This is a build_cookbook that demonstrates the use of Terraform in the Provision phase of the Acceptance stage to instantiate nodes and/or infrastructure in order to test your cookbooks. It gives you the ability to dynamically provision infrastructure for testing individual cookbooks without having to maintain long-lived systems.
Note: For U-R-D shared pipeline Stages, you likely will want to employ long-lived nodes that replicate your existing Environment(s).
delivery_terraform
is a resource that is provided by the delivery-sugar cookbook and has these available actions:
- :init
- :plan
- :apply
- :show
- :destroy
- :test
The delivery_terraform
resource assumes that the consumer installs terraform
on the runners and provides the plans to be executed (potentially by embedding them in the cookbook under test).
The default action for the resource is :test
and will run these actions in order: (init, plan, apply, show, destroy)
Exception handling exists to catch errors that may occur during the execution of the terraform
command and ensure a terraform destroy
is run to rollback provisioned infrastructure.
Property | Type | Required | Suggested Value | Purpose |
---|---|---|---|---|
plan_dir | String | True | "#{workflow_workspace_repo}/.delivery/build_cookbook/files/default/terraform" | Fully qualified path to location of terraform plans |
In addition to having the terraform
binary installed on the Runners, the delivery_terraform
requires that you provide your own Plans and secrets management.
# recipes/provision.rb
delivery_terraform 'terraform-plans' do
plan_dir "#{workflow_workspace_repo}/.delivery/build_cookbook/files/default/terraform"

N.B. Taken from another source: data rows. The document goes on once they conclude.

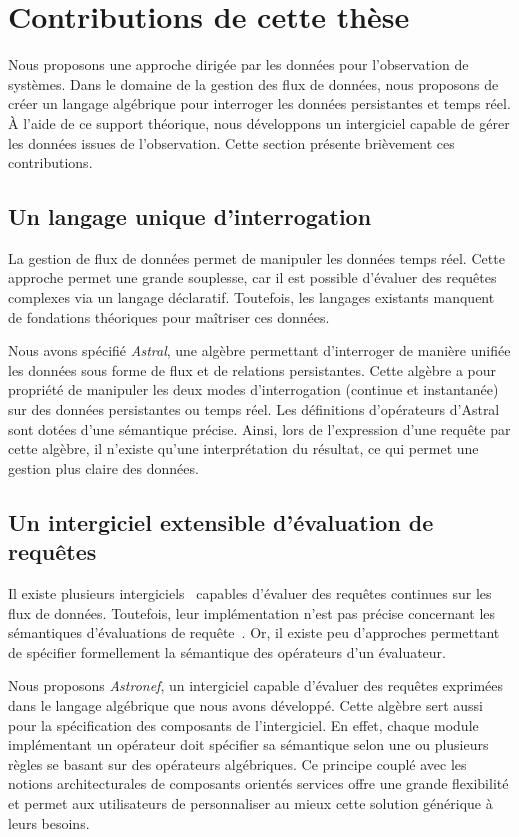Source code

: \section{Contributions de cette thèse}\label{sec:intro:demarche}
Nous proposons une approche dirigée par les données pour l'observation de systèmes. Dans le domaine de la gestion des flux de données, nous proposons de créer un langage algébrique pour interroger les données persistantes et temps réel. À l'aide de ce support théorique, nous développons un intergiciel capable de gérer les données issues de l'observation. Cette section présente brièvement ces contributions.

\subsection{Un langage unique d'interrogation}
La gestion de flux de données permet de manipuler les données temps réel. Cette approche permet une grande souplesse, car il est possible d'évaluer des requêtes complexes via un langage déclaratif. Toutefois, les langages existants manquent de fondations théoriques pour maîtriser ces données.

Nous avons spécifié \textit{Astral}, une algèbre permettant d'interroger de manière unifiée les données sous forme de flux et de relations persistantes. Cette algèbre a pour propriété de manipuler les deux modes d'interrogation (continue et instantanée) sur des données persistantes ou temps réel. Les définitions d'opérateurs d'Astral sont dotées d'une sémantique précise. Ainsi, lors de l'expression d'une requête par cette algèbre, il n'existe qu'une interprétation du résultat, ce qui permet une gestion plus claire des données.

\subsection{Un intergiciel extensible d'évaluation de requêtes}
Il existe plusieurs intergiciels~\cite{Arasu:stream,url:aleri} capables d'évaluer des requêtes continues sur les flux de données. Toutefois, leur implémentation n'est pas précise concernant les sémantiques d'évaluations de requête~\cite{Jain:spread,Botan:secret}. Or, il existe peu d'approches permettant de spécifier formellement la sémantique des opérateurs d'un évaluateur.

Nous proposons \textit{Astronef}, un intergiciel capable d'évaluer des requêtes exprimées dans le langage algébrique que nous avons développé. Cette algèbre sert aussi pour la spécification des composants de l'intergiciel. En effet, chaque module implémentant un opérateur doit spécifier sa sémantique selon une ou plusieurs règles se basant sur des opérateurs algébriques. Ce principe couplé avec les notions architecturales de composants orientés services offre une grande flexibilité et permet aux utilisateurs de personnaliser au mieux cette solution générique à leurs besoins.

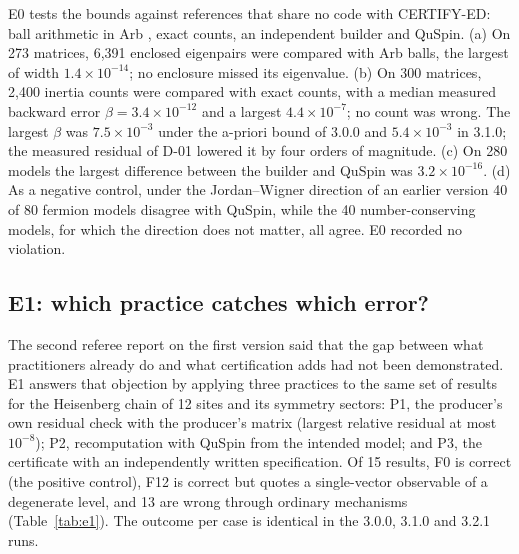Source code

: \documentclass[11pt,a4paper]{article}
\begin{document}
E0 tests the bounds against references that share no code with CERTIFY-ED: ball arithmetic in Arb
\cite{Johansson2017}, exact counts, an independent builder and QuSpin. (a) On 273 matrices, 6,391 enclosed eigenpairs
were compared with Arb balls, the largest of width $1.4\times10^{-14}$; no enclosure missed its eigenvalue. (b) On 300
matrices, 2,400 inertia counts were compared with exact counts, with a median measured backward error
$\beta=3.4\times10^{-12}$ and a largest $4.4\times10^{-7}$; no count was wrong. The largest $\beta$ was
$7.5\times10^{-3}$ under the a-priori bound of 3.0.0 and $5.4\times10^{-3}$ in 3.1.0; the measured residual of D-01
lowered it by four orders of magnitude. (c) On 280 models the largest difference between the builder and QuSpin was
$3.2\times10^{-16}$. (d) As a negative control, under the Jordan--Wigner direction of an earlier version 40 of 80
fermion models disagree with QuSpin, while the 40 number-conserving models, for which the direction does not matter,
all agree. E0 recorded no violation.

\subsection{E1: which practice catches which error?}

The second referee report on the first version said that the gap between what practitioners already do and what
certification adds had not been demonstrated. E1 answers that objection by applying three practices to the same set of
results for the Heisenberg chain of 12 sites and its symmetry sectors: P1, the producer's own residual check with the
producer's matrix (largest relative residual at most $10^{-8}$); P2, recomputation with QuSpin from the intended
model; and P3, the certificate with an independently written specification. Of 15 results, F0 is correct (the positive
control), F12 is correct but quotes a single-vector observable of a degenerate level, and 13 are wrong through
ordinary mechanisms (Table~\ref{tab:e1}). The outcome per case is identical in the 3.0.0, 3.1.0 and 3.2.1 runs.
\end{document}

only_if { workflow_stage?('acceptance') }
end
After each delivery_terraform
action, the complete infrastructure state is updated in a ruby hash within node.run_state['terraform-state']
This has been tested with Terraform 0.9.8
Terraform uses a state store (by default a local file: terraform.tfstate) to keep track of changes made to infrastructure.
If you have more than one runner, you may consider using one of Terraform's remote Backends that implement Remote State to ensure that multiple runners share the same saved state context. There are multiple Backend Types available.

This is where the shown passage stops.